■ WORK TO COMPLETE: Your answer should be the exact lines of the data below from the one containing "Essas duas normas" through the one containing "# 4 = Technical report"; please include nothing else.

[Stored dataset items]
BEGIN

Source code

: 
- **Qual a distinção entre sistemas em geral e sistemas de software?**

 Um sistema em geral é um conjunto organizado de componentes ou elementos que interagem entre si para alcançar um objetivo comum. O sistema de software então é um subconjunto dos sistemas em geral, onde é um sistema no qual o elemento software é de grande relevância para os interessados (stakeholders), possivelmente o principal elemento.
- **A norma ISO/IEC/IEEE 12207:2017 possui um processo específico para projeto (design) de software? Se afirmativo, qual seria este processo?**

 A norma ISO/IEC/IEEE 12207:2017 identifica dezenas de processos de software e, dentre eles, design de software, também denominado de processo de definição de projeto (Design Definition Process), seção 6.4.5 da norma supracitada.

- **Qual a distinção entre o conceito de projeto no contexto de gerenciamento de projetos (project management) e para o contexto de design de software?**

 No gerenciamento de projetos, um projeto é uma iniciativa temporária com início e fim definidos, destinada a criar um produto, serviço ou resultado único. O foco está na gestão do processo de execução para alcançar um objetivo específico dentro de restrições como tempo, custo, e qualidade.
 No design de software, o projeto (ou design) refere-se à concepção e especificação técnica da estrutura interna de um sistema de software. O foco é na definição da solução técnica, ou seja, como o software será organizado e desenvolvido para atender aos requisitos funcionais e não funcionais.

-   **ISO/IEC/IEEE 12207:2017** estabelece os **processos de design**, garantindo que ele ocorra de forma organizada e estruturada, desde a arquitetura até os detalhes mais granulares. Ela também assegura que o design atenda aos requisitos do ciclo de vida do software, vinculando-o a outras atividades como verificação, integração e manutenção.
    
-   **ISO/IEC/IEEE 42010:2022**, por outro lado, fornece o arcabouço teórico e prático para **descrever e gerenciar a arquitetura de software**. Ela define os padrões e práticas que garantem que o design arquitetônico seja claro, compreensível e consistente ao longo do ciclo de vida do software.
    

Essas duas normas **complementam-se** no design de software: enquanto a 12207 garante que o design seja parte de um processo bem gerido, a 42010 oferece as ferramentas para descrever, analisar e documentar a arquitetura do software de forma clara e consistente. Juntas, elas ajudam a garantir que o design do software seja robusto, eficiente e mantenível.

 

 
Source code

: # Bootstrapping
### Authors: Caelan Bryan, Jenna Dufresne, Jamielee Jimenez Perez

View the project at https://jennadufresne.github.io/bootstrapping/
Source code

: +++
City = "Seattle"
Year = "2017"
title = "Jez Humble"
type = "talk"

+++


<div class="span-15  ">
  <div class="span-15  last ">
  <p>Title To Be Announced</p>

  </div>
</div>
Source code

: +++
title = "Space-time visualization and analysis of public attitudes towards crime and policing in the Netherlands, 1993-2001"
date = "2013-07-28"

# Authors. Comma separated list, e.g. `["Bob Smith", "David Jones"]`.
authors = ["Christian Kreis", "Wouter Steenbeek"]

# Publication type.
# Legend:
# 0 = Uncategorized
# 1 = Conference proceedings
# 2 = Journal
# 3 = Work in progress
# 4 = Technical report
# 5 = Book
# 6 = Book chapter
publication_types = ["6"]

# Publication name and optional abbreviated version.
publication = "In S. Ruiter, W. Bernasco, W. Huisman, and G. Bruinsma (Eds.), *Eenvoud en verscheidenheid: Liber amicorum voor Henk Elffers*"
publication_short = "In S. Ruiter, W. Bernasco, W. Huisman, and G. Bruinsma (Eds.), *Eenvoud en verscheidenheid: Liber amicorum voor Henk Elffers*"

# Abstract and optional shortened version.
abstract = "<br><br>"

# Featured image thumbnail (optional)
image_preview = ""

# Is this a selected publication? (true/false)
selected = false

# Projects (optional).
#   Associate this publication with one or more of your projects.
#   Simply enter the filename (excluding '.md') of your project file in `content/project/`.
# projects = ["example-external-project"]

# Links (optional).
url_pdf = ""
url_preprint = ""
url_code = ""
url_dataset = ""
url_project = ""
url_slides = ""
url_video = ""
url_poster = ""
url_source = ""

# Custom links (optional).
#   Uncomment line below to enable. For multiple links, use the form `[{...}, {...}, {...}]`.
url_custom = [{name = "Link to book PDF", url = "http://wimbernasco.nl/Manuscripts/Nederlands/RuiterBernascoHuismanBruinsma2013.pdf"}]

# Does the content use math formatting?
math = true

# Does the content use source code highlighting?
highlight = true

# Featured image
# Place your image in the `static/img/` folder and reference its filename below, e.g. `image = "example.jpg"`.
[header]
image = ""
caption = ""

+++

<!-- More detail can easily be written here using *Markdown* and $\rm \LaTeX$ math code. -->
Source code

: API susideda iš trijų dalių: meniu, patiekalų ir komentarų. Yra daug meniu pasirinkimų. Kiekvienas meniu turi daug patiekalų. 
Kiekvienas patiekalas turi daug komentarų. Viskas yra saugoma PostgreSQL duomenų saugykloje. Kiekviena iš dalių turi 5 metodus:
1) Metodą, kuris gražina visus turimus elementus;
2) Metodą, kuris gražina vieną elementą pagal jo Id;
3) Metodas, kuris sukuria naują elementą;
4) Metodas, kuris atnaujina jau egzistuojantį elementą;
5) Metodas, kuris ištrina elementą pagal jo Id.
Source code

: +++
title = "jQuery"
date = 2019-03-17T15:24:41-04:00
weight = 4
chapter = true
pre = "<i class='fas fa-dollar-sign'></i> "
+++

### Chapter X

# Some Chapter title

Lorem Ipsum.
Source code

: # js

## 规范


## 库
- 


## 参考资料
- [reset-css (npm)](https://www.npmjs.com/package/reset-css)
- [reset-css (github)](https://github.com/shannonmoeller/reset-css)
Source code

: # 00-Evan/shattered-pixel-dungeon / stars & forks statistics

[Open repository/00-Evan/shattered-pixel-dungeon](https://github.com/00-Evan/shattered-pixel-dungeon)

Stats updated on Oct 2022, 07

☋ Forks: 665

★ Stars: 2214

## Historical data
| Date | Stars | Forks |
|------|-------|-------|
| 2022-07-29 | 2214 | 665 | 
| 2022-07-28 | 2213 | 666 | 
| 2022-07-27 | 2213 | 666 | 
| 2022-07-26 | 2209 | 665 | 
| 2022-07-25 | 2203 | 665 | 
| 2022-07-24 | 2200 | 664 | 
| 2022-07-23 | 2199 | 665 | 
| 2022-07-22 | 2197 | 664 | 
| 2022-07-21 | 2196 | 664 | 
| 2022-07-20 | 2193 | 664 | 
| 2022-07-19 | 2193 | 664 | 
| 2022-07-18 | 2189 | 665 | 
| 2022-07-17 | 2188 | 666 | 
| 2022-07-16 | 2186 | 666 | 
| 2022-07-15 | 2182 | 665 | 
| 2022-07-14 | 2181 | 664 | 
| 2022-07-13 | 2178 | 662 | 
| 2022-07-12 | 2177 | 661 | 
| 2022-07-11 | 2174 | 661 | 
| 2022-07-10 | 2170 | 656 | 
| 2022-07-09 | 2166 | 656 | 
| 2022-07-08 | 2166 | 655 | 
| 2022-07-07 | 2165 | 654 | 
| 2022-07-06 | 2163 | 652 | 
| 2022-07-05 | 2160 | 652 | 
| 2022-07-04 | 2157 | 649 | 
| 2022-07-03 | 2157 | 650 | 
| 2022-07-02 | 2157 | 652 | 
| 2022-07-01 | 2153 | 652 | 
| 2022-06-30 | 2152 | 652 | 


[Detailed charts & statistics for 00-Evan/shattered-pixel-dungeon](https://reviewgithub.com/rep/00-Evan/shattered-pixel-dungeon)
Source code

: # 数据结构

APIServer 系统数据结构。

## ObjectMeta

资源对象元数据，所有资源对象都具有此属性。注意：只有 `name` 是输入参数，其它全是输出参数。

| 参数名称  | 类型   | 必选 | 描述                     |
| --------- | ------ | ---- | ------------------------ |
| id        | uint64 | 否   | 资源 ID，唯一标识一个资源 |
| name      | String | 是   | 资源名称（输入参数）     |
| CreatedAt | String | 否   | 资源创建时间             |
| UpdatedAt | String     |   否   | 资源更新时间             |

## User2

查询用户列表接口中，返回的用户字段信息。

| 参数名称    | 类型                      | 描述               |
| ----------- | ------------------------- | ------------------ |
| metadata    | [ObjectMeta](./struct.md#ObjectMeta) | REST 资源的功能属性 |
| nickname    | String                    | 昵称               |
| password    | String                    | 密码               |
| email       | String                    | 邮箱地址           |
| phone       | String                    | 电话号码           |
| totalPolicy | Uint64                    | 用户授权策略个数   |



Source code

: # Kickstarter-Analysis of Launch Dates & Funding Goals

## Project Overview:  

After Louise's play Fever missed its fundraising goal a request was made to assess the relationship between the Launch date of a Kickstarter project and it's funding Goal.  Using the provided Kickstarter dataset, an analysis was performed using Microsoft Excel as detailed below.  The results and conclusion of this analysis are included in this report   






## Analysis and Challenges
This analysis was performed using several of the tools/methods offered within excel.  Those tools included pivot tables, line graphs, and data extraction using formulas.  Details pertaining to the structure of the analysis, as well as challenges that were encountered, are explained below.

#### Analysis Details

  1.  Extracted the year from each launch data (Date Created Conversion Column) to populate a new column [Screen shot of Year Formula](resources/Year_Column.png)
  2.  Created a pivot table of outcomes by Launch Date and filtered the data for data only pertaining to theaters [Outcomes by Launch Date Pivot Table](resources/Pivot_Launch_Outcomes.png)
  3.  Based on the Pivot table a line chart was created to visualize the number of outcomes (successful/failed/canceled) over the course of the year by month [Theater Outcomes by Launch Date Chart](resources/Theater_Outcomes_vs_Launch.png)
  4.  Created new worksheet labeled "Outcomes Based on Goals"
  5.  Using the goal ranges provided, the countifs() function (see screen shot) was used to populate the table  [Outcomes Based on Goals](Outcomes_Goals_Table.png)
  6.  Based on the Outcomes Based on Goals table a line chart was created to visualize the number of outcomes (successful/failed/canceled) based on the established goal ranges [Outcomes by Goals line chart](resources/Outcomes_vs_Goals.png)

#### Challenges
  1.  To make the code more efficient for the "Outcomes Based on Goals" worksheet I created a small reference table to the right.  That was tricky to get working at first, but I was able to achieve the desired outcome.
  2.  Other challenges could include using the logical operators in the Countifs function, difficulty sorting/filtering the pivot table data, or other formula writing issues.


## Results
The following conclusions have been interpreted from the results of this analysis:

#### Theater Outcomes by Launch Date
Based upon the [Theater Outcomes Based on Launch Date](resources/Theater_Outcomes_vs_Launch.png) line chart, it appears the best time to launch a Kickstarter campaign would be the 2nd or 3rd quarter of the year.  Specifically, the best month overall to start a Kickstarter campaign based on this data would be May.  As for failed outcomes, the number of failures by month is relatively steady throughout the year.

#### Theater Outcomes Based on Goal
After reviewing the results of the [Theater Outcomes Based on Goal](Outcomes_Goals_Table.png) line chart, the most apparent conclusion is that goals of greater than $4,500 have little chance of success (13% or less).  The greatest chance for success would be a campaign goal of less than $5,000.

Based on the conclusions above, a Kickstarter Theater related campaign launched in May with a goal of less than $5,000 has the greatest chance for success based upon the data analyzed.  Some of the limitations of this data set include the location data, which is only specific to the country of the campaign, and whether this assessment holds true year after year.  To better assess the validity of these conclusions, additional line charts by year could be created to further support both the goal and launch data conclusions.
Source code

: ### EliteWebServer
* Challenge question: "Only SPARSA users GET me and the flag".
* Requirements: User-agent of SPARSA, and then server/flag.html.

END

■ EXERCISE RESPONSE:
Essas duas normas **complementam-se** no design de software: enquanto a 12207 garante que o design seja parte de um processo bem gerido, a 42010 oferece as ferramentas para descrever, analisar e documentar a arquitetura do software de forma clara e consistente. Juntas, elas ajudam a garantir que o design do software seja robusto, eficiente e mantenível.

 

 
Source code

: # Bootstrapping
### Authors: Caelan Bryan, Jenna Dufresne, Jamielee Jimenez Perez

View the project at https://jennadufresne.github.io/bootstrapping/
Source code

: +++
City = "Seattle"
Year = "2017"
title = "Jez Humble"
type = "talk"

+++


<div class="span-15  ">
  <div class="span-15  last ">
  <p>Title To Be Announced</p>

  </div>
</div>
Source code

: +++
title = "Space-time visualization and analysis of public attitudes towards crime and policing in the Netherlands, 1993-2001"
date = "2013-07-28"

# Authors. Comma separated list, e.g. `["Bob Smith", "David Jones"]`.
authors = ["Christian Kreis", "Wouter Steenbeek"]

# Publication type.
# Legend:
# 0 = Uncategorized
# 1 = Conference proceedings
# 2 = Journal
# 3 = Work in progress
# 4 = Technical report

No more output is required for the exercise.